Dataset below:

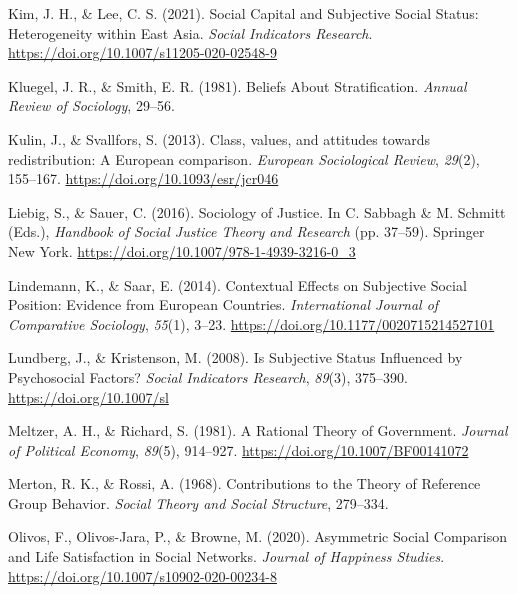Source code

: \documentclass[
  12pt,
]{book}
\newlength{\cslhangindent}
\newlength{\cslentryspacingunit} %
\newenvironment{CSLReferences}[2] %
 {%
  \setlength{\parindent}{0pt}
  \ifodd #1
  \let\oldpar\par
  \def\par{\hangindent=\cslhangindent\oldpar}
  \fi
  \setlength{\parskip}{#2\cslentryspacingunit}
 }%
 {}
\begin{document}
\begin{CSLReferences}{1}{0}
\leavevmode{}%
Kim, J. H., \& Lee, C. S. (2021). Social {Capital} and {Subjective Social Status}: {Heterogeneity} within {East Asia}. \emph{Social Indicators Research}. \url{https://doi.org/10.1007/s11205-020-02548-9}

\leavevmode{}%
Kluegel, J. R., \& Smith, E. R. (1981). Beliefs {About Stratification}. \emph{Annual Review of Sociology}, 29--56.

\leavevmode{}%
Kulin, J., \& Svallfors, S. (2013). Class, values, and attitudes towards redistribution: {A European} comparison. \emph{European Sociological Review}, \emph{29}(2), 155--167. \url{https://doi.org/10.1093/esr/jcr046}

\leavevmode{}%
Liebig, S., \& Sauer, C. (2016). Sociology of {Justice}. In C. Sabbagh \& M. Schmitt (Eds.), \emph{Handbook of {Social Justice Theory} and {Research}} (pp. 37--59). {Springer New York}. \url{https://doi.org/10.1007/978-1-4939-3216-0_3}

\leavevmode{}%
Lindemann, K., \& Saar, E. (2014). Contextual {Effects} on {Subjective Social Position}: {Evidence} from {European Countries}. \emph{International Journal of Comparative Sociology}, \emph{55}(1), 3--23. \url{https://doi.org/10.1177/0020715214527101}

\leavevmode{}%
Lundberg, J., \& Kristenson, M. (2008). Is {Subjective Status Influenced} by {Psychosocial Factors}? \emph{Social Indicators Research}, \emph{89}(3), 375--390. \url{https://doi.org/10.1007/sl}

\leavevmode{}%
Meltzer, A. H., \& Richard, S. (1981). A {Rational Theory} of {Government}. \emph{Journal of Political Economy}, \emph{89}(5), 914--927. \url{https://doi.org/10.1007/BF00141072}

\leavevmode{}%
Merton, R. K., \& Rossi, A. (1968). Contributions to the {Theory} of {Reference Group Behavior}. \emph{Social Theory and Social Structure}, 279--334.

\leavevmode{}%
Olivos, F., Olivos-Jara, P., \& Browne, M. (2020). Asymmetric {Social Comparison} and {Life Satisfaction} in {Social Networks}. \emph{Journal of Happiness Studies}. \url{https://doi.org/10.1007/s10902-020-00234-8}


\end{CSLReferences}
\end{document}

End of Dataset.

Task instructions: Each line of the data that holds the word "cslentryspacingunit" should be copied.

Answer section:
\newlength{\cslentryspacingunit} %
  \setlength{\parskip}{#2\cslentryspacingunit}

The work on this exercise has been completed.